Bagian 11

18K 1.9K 129
                                    

"Karin! Karin!" Suara laki-laki yang sudah tidak asing lagi memanggilku.

"Hazna? Kau kemana saja? Apa yang terjadi?" tanyaku bertubi-tubi.

"Aku di serang! Dan sekarang aku terkurung di penjara bawah tanah."

"Siapa yang menyerangmu?"

"Roy. Dia mengira aku bersekutu dengan Alex dan membawamu kabur." Hazna terdiam sejenak. "Kau ada di mana? Aku dengar ada yang menyerang menara ketujuh dan membawamu kabur. Siapa dia?"

"Seorang Una menyelamatkanku. Namanya Mikha dan Azhra,hmm—aku tidak tahu kenapa mereka berdua bisa tahu aku dipenjara di sana," kataku sedikit berbohong.

"Tunggu, Mikha dan—siapa? Azhra?" tanyanya mengulang.

"Iya mereka berdua yang menyelamatkanku."

"Kau yakin mereka una?"

"Hmm—yahh. Aku yakin sekali," ucapku berbohong lagi. "Ada sesuatu?"

"Mikha dan Azhra?" Hazna kembali mengulang namun dengan nada berpikir. "Namanya terdengar seperti—bukan nama una."

Nah, sesuai dugaanku, Hazna mulai mencurigai identitas mereka.

"Jika itu memang mereka, kau tidak perlu berbohong untuk menutupi identitas mereka Karin. Aku lebih menyukai kejujuranmu yang selalu apa adanya," lanjutnya lagi.

Aku lupa bahwa una bisa membaca pikiran di saat Telepati. Wajar jika Hazna langsung mengetahuinya tanpa aku menjelaskannya. "Baiklah, maafkan aku, aku hanya—ingin semuanya baik-baik saja. Bagaimana keadaanmu sekarang? Apa yang Roy lakukan padamu?" tanyaku mengalihkan perhatian.

"Roy mengunci ulqi-ku," jawabnya hampa.

"Berarti kau—." Aku tidak bisa membayangkan Hazna duduk tergolek dengan tangan terikat di sudut penjara dengan pasrah.

"Iya, aku tidak bisa melakukan apa-apa sekarang. Maafkan aku, aku tidak bisa banyak membantumu." Suaranya terdengar pasrah.

"Tidak! Ini bukan salahmu. Seharusnya aku yang meminta maaf padamu. Kau seperti ini karena aku dan terlibat masalahku." Rasa bersalah menyelimutiku seperti kabut gelap di langit yang sudah temaram. Mataku mulai memanas dan nafasku mulai sesak. "Seandainya saja kau—."

"Hei jangan menangis. Aku hanya—."

"Karin!" Suara berbisik lembut tepat di telingaku dan memotong pembicaraanku dengan Hazna, seperti suara Mikha.

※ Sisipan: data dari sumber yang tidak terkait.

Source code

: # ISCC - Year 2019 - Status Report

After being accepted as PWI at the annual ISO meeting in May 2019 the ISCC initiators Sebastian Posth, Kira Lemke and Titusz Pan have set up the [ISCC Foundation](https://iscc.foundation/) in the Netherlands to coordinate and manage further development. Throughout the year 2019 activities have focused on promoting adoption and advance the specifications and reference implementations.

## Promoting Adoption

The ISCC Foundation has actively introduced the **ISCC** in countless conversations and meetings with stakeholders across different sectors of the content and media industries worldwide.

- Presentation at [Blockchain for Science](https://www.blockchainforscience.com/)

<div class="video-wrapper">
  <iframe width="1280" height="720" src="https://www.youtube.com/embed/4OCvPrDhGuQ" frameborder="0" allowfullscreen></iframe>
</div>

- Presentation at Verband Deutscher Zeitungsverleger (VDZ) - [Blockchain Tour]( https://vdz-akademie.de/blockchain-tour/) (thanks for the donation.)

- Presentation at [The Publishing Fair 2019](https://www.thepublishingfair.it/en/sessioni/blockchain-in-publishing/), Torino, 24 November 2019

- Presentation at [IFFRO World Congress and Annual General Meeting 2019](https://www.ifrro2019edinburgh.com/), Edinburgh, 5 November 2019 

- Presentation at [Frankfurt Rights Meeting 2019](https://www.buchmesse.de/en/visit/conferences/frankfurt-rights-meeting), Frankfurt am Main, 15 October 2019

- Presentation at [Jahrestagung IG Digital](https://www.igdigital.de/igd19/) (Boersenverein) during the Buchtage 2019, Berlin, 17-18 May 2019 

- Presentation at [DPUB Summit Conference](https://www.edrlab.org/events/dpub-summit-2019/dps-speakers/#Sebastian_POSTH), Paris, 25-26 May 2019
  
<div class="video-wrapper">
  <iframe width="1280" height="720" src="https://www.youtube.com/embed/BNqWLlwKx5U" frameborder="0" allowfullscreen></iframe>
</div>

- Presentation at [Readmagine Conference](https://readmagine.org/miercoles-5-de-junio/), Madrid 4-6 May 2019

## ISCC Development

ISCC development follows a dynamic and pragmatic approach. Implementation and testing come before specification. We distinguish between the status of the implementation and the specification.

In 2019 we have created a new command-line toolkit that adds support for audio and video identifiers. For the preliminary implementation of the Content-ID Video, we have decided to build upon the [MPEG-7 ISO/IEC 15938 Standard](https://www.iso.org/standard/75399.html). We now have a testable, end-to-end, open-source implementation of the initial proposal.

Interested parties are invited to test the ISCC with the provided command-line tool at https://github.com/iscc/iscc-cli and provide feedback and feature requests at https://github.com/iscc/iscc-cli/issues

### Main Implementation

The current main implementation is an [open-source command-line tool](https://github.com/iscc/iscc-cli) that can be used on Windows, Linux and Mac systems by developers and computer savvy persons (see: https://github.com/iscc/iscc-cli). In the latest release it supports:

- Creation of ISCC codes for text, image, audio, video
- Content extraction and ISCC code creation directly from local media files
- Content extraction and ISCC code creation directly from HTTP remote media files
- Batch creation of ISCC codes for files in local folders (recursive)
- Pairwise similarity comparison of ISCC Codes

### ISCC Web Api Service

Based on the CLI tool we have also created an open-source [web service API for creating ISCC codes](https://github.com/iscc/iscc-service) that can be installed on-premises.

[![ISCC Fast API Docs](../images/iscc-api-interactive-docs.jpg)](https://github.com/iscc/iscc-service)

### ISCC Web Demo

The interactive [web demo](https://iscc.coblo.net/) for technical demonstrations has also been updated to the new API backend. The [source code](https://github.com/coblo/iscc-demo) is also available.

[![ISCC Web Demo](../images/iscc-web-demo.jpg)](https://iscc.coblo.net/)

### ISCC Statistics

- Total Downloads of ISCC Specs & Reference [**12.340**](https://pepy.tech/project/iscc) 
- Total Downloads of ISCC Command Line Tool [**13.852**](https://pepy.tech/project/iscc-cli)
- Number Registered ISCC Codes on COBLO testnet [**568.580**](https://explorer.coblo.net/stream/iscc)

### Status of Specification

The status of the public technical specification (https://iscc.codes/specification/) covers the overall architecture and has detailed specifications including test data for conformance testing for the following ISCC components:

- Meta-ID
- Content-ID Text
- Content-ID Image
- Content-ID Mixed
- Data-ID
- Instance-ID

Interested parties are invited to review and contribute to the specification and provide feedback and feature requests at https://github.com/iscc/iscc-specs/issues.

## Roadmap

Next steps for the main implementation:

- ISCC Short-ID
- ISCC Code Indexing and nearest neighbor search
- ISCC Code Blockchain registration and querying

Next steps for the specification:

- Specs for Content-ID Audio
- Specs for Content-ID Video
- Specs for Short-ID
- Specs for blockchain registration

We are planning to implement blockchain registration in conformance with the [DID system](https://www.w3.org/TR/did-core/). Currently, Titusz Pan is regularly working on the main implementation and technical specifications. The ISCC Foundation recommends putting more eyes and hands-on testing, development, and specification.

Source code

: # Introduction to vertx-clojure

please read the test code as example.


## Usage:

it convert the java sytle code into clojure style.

Indraku mulai terbuka satu-persatu.

Kubuka mata perlahan dan kulihat sosok gadis tepat di depanku. Sosoknya semakin jelas seiring melebarnya mataku yang terbuka. "Mikha? Apa yang kau lakukan?"

"Kau tertidur pulas sekali. Sampai Azhra tidak tega membangunkanmu." Mikha tersenyum dan duduk di sampingku.

Aku terbangun dan duduk. Sudah berapa lama aku tertidur? Hazna. Oh iya, tadi aku sedang bertelepati dengannya dan ia sedang dipenjara.

"Maaf sudah membangunkanmu. Aku juga khawatir karena kau tidur terlalu lama," tambahnya lagi.

Aku tersenyum dan menggelengkan kepala. "Iya tidak apa-apa. Terimakasih karena sudah mengkhawatirkanku."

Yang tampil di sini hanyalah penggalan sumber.